Various correction formulas have been proposed to normalize the QT interval for heart rate (QTc). Use of the Bazett formula is rooted deeply in medical practice, but this equation has been criticized because of its inaccuracy.25 More specifically, it overcorrects the QT interval at rapid heart rates and undercorrects it at slow rates.17 Some investigators recommend that Matsunaga and/or Van de Water formulas would better predict the net repolarization delay.17 We previously found that the Matsunaga and Van de Water formulas were more reliable and sensitive than the Bazett formula at detecting the sevoflurane-induced QTc interval prolongation in patients aged 20 to 70 years, and several patients were already categorized into an abnormal QTc interval group (>450 ms)26 even before sevoflurane exposure (20 of 102) in the operating theater if we used the Bazett formula.22 In this study, the number of patients with a QTc interval >450 ms before anesthesia was 12 of 30 in the elderly patients and 5 of 30 in younger patients as determined by Bazett formula, 0 of 30 and 0 of 30 by Matsunaga formula, and 2 of 30 and 1 of 30 by Van de Water formula. We suggest that this was caused by patient anxiety in the operating room before anesthesia. The patients' heart rates were very rapid, and consequently, the QT interval was overcorrected for heart rate using the Bazett formula.

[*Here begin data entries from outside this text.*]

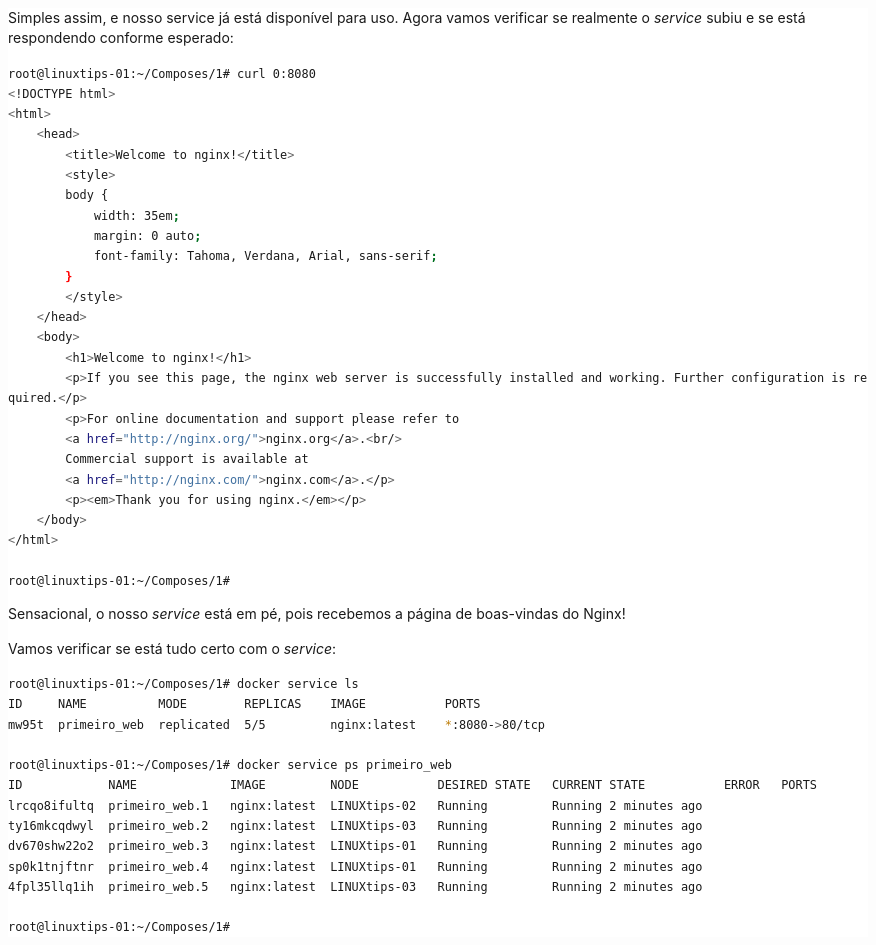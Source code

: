 Simples assim, e nosso service já está disponível para uso. Agora vamos
verificar se realmente o *service* subiu e se está respondendo conforme
esperado:

```bash
root@linuxtips-01:~/Composes/1# curl 0:8080
<!DOCTYPE html>
<html>
    <head>
        <title>Welcome to nginx!</title>
        <style>
        body {
            width: 35em;
            margin: 0 auto;
            font-family: Tahoma, Verdana, Arial, sans-serif;
        }
        </style>
    </head>
    <body>
        <h1>Welcome to nginx!</h1>
        <p>If you see this page, the nginx web server is successfully installed and working. Further configuration is required.</p>
        <p>For online documentation and support please refer to
        <a href="http://nginx.org/">nginx.org</a>.<br/>
        Commercial support is available at
        <a href="http://nginx.com/">nginx.com</a>.</p>
        <p><em>Thank you for using nginx.</em></p>
    </body>
</html>

root@linuxtips-01:~/Composes/1#
```

Sensacional, o nosso *service* está em pé, pois recebemos a página de
boas-vindas do Nginx!

Vamos verificar se está tudo certo com o *service*:

```bash
root@linuxtips-01:~/Composes/1# docker service ls
ID     NAME          MODE        REPLICAS    IMAGE           PORTS
mw95t  primeiro_web  replicated  5/5         nginx:latest    *:8080->80/tcp

root@linuxtips-01:~/Composes/1# docker service ps primeiro_web
ID            NAME             IMAGE         NODE           DESIRED STATE   CURRENT STATE           ERROR   PORTS
lrcqo8ifultq  primeiro_web.1   nginx:latest  LINUXtips-02   Running         Running 2 minutes ago
ty16mkcqdwyl  primeiro_web.2   nginx:latest  LINUXtips-03   Running         Running 2 minutes ago
dv670shw22o2  primeiro_web.3   nginx:latest  LINUXtips-01   Running         Running 2 minutes ago
sp0k1tnjftnr  primeiro_web.4   nginx:latest  LINUXtips-01   Running         Running 2 minutes ago
4fpl35llq1ih  primeiro_web.5   nginx:latest  LINUXtips-03   Running         Running 2 minutes ago

root@linuxtips-01:~/Composes/1#
```
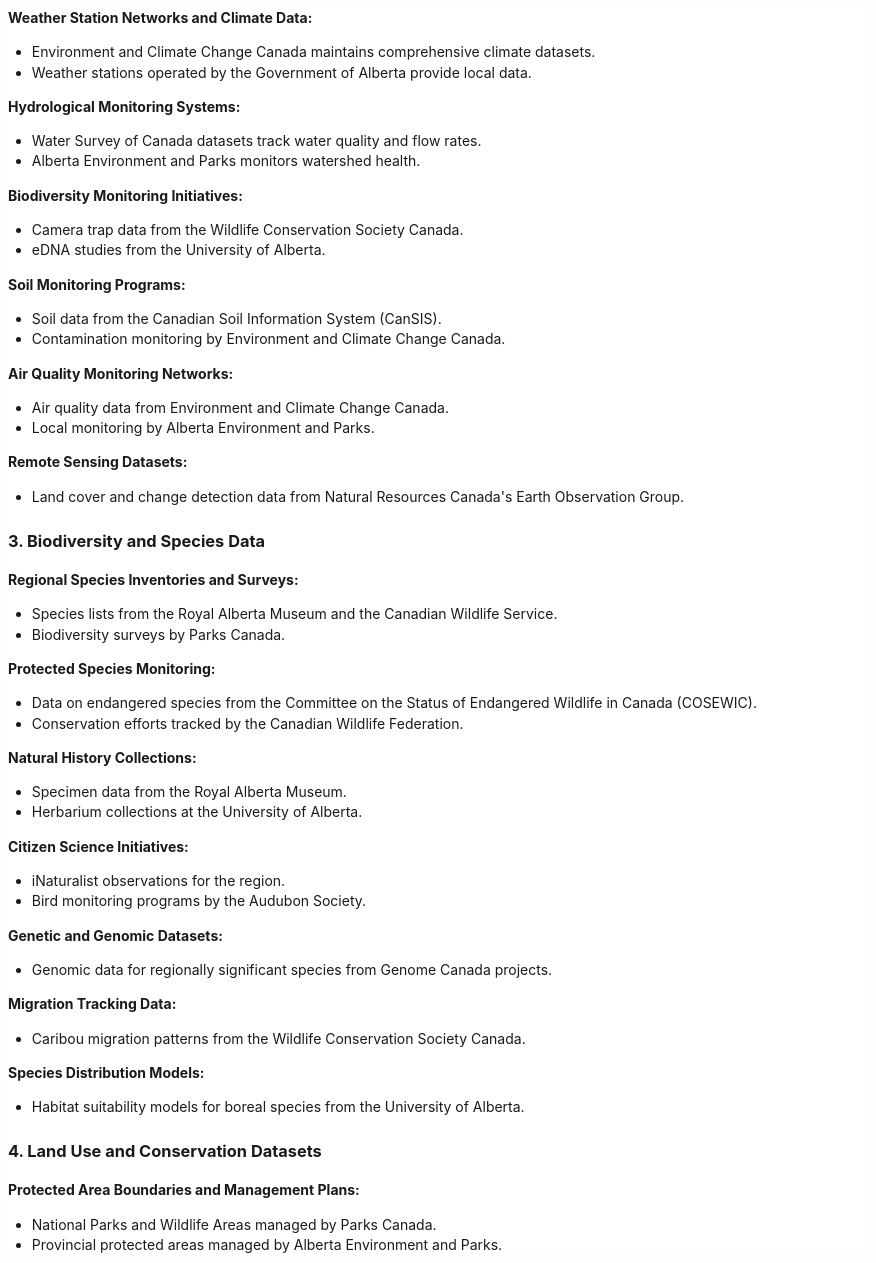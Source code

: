 **Weather Station Networks and Climate Data:**
- Environment and Climate Change Canada maintains comprehensive climate datasets.
- Weather stations operated by the Government of Alberta provide local data.

**Hydrological Monitoring Systems:**
- Water Survey of Canada datasets track water quality and flow rates.
- Alberta Environment and Parks monitors watershed health.

**Biodiversity Monitoring Initiatives:**
- Camera trap data from the Wildlife Conservation Society Canada.
- eDNA studies from the University of Alberta.

**Soil Monitoring Programs:**
- Soil data from the Canadian Soil Information System (CanSIS).
- Contamination monitoring by Environment and Climate Change Canada.

**Air Quality Monitoring Networks:**
- Air quality data from Environment and Climate Change Canada.
- Local monitoring by Alberta Environment and Parks.

**Remote Sensing Datasets:**
- Land cover and change detection data from Natural Resources Canada's Earth Observation Group.

### 3. Biodiversity and Species Data

**Regional Species Inventories and Surveys:**
- Species lists from the Royal Alberta Museum and the Canadian Wildlife Service.
- Biodiversity surveys by Parks Canada.

**Protected Species Monitoring:**
- Data on endangered species from the Committee on the Status of Endangered Wildlife in Canada (COSEWIC).
- Conservation efforts tracked by the Canadian Wildlife Federation.

**Natural History Collections:**
- Specimen data from the Royal Alberta Museum.
- Herbarium collections at the University of Alberta.

**Citizen Science Initiatives:**
- iNaturalist observations for the region.
- Bird monitoring programs by the Audubon Society.

**Genetic and Genomic Datasets:**
- Genomic data for regionally significant species from Genome Canada projects.

**Migration Tracking Data:**
- Caribou migration patterns from the Wildlife Conservation Society Canada.

**Species Distribution Models:**
- Habitat suitability models for boreal species from the University of Alberta.

### 4. Land Use and Conservation Datasets

**Protected Area Boundaries and Management Plans:**
- National Parks and Wildlife Areas managed by Parks Canada.
- Provincial protected areas managed by Alberta Environment and Parks.
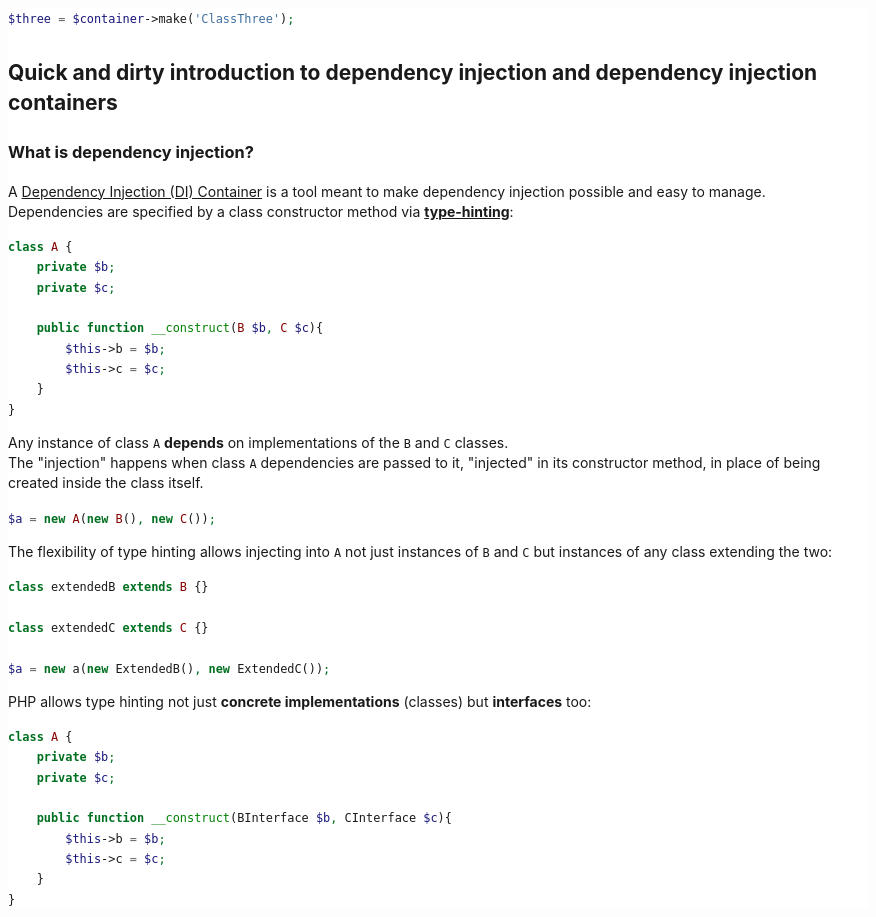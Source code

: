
 ```php
$three = $container->make('ClassThree');
```

## Quick and dirty introduction to dependency injection and dependency injection containers

### What is dependency injection?

A [Dependency Injection (DI) Container](https://en.wikipedia.org/wiki/Dependency_injection "Dependency injection - Wikipedia") is a tool meant to make dependency injection possible and easy to manage.  
Dependencies are specified by a class constructor method via [**type-hinting**](http://php.net/manual/en/language.oop5.typehinting.php "PHP: Type Hinting - Manual"):

```php
class A {
    private $b;
    private $c; 

    public function __construct(B $b, C $c){
        $this->b = $b;
        $this->c = $c;
    }
}
```

Any instance of class `A` **depends** on implementations of the `B` and `C` classes.  
The "injection" happens when class `A` dependencies are passed to it, "injected" in its constructor method, in place of being created inside the class itself.


```php
$a = new A(new B(), new C());
```

The flexibility of type hinting allows injecting into `A` not just instances of `B` and `C` but instances of any class extending the two:

```php
class extendedB extends B {}

class extendedC extends C {}

$a = new a(new ExtendedB(), new ExtendedC());
```

PHP allows type hinting not just **concrete implementations** (classes) but **interfaces** too:

```php
class A {
    private $b;
    private $c; 

    public function __construct(BInterface $b, CInterface $c){
        $this->b = $b;
        $this->c = $c;
    }
}
```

Several potential limitations of our study should be considered. First, the maximal QTc interval prolongation by droperidol may have been missed, because Charbit et al.14 reported that it occurred at the second minute after droperidol administration although significant QTc prolongation was still observed even 15 minutes after droperidol administration. Second, because we conducted the study in ordinary clinical settings to measure the QT interval for 2 hours, anesthetic methods (e.g., with or without epidural anesthesia) and anesthetic concentrations were not strictly regulated, and the type of surgery was not limited; paradoxically, that is why our results may be important because they apply to various types of anesthesia and surgery. Furthermore, we think that the QTc interval is not likely to be greatly prolonged by stress and pain per se, as long as the patient does not have LQT type 1 syndrome, in which IKs is blocked27 because β-adrenergic stimulation by stress and pain activates not only Ca2+ channels, which increases cation influx, but also IKs,28 which increases cation efflux. Alternatively, IKr is exclusively inhibited in almost all cases of drug-induced QT prolongation. However, both fentanyl at the doses we used and ropivacaine administered epidurally were unlikely to affect the QTc interval and the Tp-e interval directly, because their expected plasma concentrations seem too low to block the IKr.29,30
In conclusion, sevoflurane significantly prolonged the QTc interval in elderly patients, and the prolongation was significantly greater than in younger patients. However, neither sevoflurane nor droperidol affect the TDR, sevoflurane-induced QTc interval prolongation does not advance with time, and droperidol does not enhance the sevoflurane-induced QTc interval prolongation in elderly patients.